State v. Thompson, 244 N.C. 282 (1956)

June 6, 1956 · Supreme Court of North Carolina
244 N.C. 282

STATE v. MACK B. THOMPSON, JR.

(Filed 6 June, 1956.)

Criminal law § G2f—

On appeal from an order of an inferior court putting into effect a suspended sentence, the hearing in the Superior Court must be de novo, and where the Superior Court merely finds that there was evidence to support the findings and order of the inferior court, and affirms the order, the cause must be remanded. G.S. 15-200.1.

Johnson, J., took no part in the consideration or decision of this case.

Appeal by defendant from Carr, J., at October 1955 Term, of Alamance.

Criminal prosecution upon a warrant issued 12 April, 1955 by justice of peace returnable before Municipal Recorder’s Court of the city of Burlington, N. C., charging that defendant “did unlawfully and wilfully fail and refuse to provide adequate support for his wife and six minor children while living with his wife.”

The record shows (1) that defendant was adjudged guilty, and, by judgment, sentenced to County jail for 12 months, suspended for two years on payment of $25.00 weekly into Clerk’s office “for sup. and maintenance of wife and minor children” as stated; (2) that on 14 September, 1955, upon “it appearing that-defendant has breached the terms of said judgment, 'in that he has been convicted of being in arrears in amount of $204.00 in this account,” the judge of the Municipal Court entered judgment putting into effect the sentence imposed in *283the original judgment; (3) that defendant excepted thereto and appealed to Superior Court, and on appeal, the court finding “that there is evidence to support the order of the Municipal Recorder’s Court and the findings of said court,” ordered that the judgment of the Municipal Recorder’s Court be affirmed, and that defendant be confined to jail and assigned to work on the road . . . “for a term of twelve months”; and (4) defendant excepted thereto, and appeals to Supreme Court and assigns error.

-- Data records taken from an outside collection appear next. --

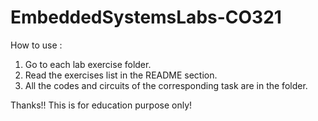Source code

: # EmbeddedSystemsLabs-CO321
How to use :

  1. Go to each lab exercise folder.
  2. Read the exercises list in the README section.
  3. All the codes and circuits of the corresponding task are in the folder.

Thanks!! This is for education purpose only!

Attorney-General Rodman, Assistant Attorney-General Harry W. McGalliard, and F. Kent Bums, Staff Attorney, for the State.

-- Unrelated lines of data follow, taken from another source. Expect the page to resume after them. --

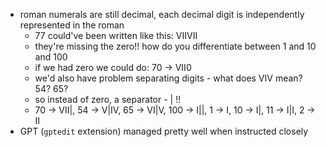 -   roman numerals are still decimal, each decimal digit is independently represented in the roman
    -   77 could've been written like this: VIIVII
    -   they're missing the zero!! how do you differentiate between 1 and 10 and 100
    -   if we had zero we could do: 70 -> VII0
    -   we'd also have problem separating digits - what does VIV mean? 54? 65?
    -   so instead of zero, a separator - | !!
    -   70 -> VII|, 54 -> V|IV, 65 -> VI|V, 100 -> I||, 1 -> I, 10 -> I|, 11 -> I|I, 2 -> II
-   GPT (`gptedit` extension) managed pretty well when instructed closely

Barrett & Wood for Defendant Appellant.

Per Curiam.

G.S. 15-200.1 provides that: “In all cases where a suspended sentence theretofore entered in a court inferior to the Superior Court, is invoked by the court inferior to the Superior Court, the defendant shall have the right to appeal therefrom to the Superior Court, and, upon such appeal, the matter shall be heard de novo, but only upon the issue of whether or not there has been a violation of the terms of the suspended sentence . . .” See 1951 Session Laws of N. C., Chapter 1038. S. v. Barrett, 243 N.C. 686, 91 S.E. 2d 917; S. v. Davis, 243 N.C. 754, 92 S.E. 2d 177.

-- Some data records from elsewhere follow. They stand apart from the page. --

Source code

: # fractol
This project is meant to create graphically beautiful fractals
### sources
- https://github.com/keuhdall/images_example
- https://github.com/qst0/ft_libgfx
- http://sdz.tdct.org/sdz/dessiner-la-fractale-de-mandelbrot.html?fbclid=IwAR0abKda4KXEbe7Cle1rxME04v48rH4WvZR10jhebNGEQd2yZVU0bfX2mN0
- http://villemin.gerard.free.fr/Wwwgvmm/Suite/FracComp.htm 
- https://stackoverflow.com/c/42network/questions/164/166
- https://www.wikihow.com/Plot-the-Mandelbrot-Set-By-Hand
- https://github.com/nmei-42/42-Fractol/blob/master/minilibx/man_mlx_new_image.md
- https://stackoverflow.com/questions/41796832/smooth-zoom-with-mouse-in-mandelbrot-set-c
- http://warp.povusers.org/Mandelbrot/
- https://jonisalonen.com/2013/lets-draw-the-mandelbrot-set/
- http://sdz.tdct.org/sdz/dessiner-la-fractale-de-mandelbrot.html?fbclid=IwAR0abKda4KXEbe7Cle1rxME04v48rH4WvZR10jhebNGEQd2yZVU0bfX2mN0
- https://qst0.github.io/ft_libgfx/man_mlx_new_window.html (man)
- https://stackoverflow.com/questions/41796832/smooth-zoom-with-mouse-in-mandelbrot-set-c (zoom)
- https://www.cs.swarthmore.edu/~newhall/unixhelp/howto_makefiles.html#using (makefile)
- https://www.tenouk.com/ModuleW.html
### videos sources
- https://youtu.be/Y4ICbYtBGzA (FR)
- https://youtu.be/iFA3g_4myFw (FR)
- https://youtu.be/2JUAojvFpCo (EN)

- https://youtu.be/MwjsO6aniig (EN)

It appearing the instant matter was not heard de novo by the Superior court, on appeal thereto, as required by G.S. 15-200.1, the judgment putting the sentence into execution is set aside, and the cause remanded to Superior Court of Alamance County for further hearing in accordance with law.

Error and remanded.

Johnson, J., took no part in the consideration or decision of this case.